__DIRECTIONS__
From the entries below, output the line with "## Features" and each following line up to and including the line with "- **Interactive experience**: Running", exactly as written.

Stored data
##########

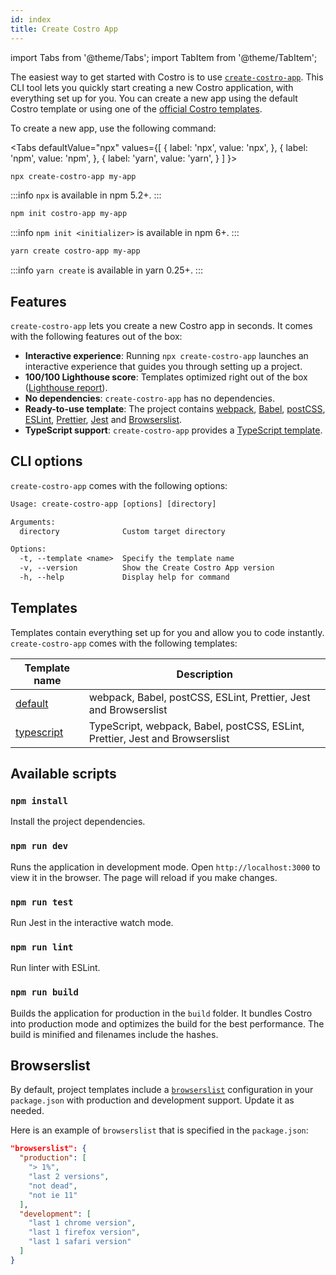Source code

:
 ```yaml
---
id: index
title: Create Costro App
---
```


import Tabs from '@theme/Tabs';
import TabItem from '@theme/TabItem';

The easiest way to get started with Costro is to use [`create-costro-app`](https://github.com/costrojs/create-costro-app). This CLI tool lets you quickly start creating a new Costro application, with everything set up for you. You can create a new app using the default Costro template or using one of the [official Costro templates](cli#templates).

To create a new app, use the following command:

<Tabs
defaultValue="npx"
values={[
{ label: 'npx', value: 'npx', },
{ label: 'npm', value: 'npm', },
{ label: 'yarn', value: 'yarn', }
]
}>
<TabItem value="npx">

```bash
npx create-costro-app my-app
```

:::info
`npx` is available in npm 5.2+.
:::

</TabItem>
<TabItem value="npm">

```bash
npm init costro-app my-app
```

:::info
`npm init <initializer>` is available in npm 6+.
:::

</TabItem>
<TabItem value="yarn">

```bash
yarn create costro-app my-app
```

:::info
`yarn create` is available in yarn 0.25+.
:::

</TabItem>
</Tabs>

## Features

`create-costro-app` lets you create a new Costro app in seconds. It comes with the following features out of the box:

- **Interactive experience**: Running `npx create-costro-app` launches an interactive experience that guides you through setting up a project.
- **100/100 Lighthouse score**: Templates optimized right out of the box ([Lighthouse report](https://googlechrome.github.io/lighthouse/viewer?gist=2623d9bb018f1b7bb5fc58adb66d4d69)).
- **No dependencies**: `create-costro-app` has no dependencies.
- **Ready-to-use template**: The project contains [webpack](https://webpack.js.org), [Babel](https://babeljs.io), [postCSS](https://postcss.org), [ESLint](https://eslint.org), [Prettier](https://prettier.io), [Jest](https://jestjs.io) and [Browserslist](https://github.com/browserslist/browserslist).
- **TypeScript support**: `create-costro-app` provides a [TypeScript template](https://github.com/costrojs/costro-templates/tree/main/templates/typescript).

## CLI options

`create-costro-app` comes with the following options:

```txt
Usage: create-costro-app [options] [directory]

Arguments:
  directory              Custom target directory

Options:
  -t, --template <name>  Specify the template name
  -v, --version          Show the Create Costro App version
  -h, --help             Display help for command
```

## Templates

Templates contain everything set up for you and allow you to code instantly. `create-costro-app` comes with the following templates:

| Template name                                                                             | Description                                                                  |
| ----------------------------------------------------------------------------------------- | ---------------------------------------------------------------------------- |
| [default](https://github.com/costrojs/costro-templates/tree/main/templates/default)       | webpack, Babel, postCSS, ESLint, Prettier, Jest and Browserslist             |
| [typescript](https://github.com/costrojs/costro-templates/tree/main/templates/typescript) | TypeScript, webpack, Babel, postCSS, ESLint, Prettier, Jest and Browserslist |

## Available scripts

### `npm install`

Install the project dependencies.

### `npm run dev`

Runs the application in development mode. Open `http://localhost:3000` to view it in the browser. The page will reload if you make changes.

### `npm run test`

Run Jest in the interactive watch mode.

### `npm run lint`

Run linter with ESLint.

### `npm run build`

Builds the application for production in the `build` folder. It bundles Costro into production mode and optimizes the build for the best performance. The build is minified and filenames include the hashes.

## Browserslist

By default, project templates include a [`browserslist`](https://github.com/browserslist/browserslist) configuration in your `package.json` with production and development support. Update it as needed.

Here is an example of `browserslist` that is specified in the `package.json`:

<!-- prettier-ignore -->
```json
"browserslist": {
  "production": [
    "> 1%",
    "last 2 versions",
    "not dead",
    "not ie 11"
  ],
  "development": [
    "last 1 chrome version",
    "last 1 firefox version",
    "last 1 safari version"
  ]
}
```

##########

__ANSWER SPACE__
## Features

`create-costro-app` lets you create a new Costro app in seconds. It comes with the following features out of the box:

- **Interactive experience**: Running `npx create-costro-app` launches an interactive experience that guides you through setting up a project.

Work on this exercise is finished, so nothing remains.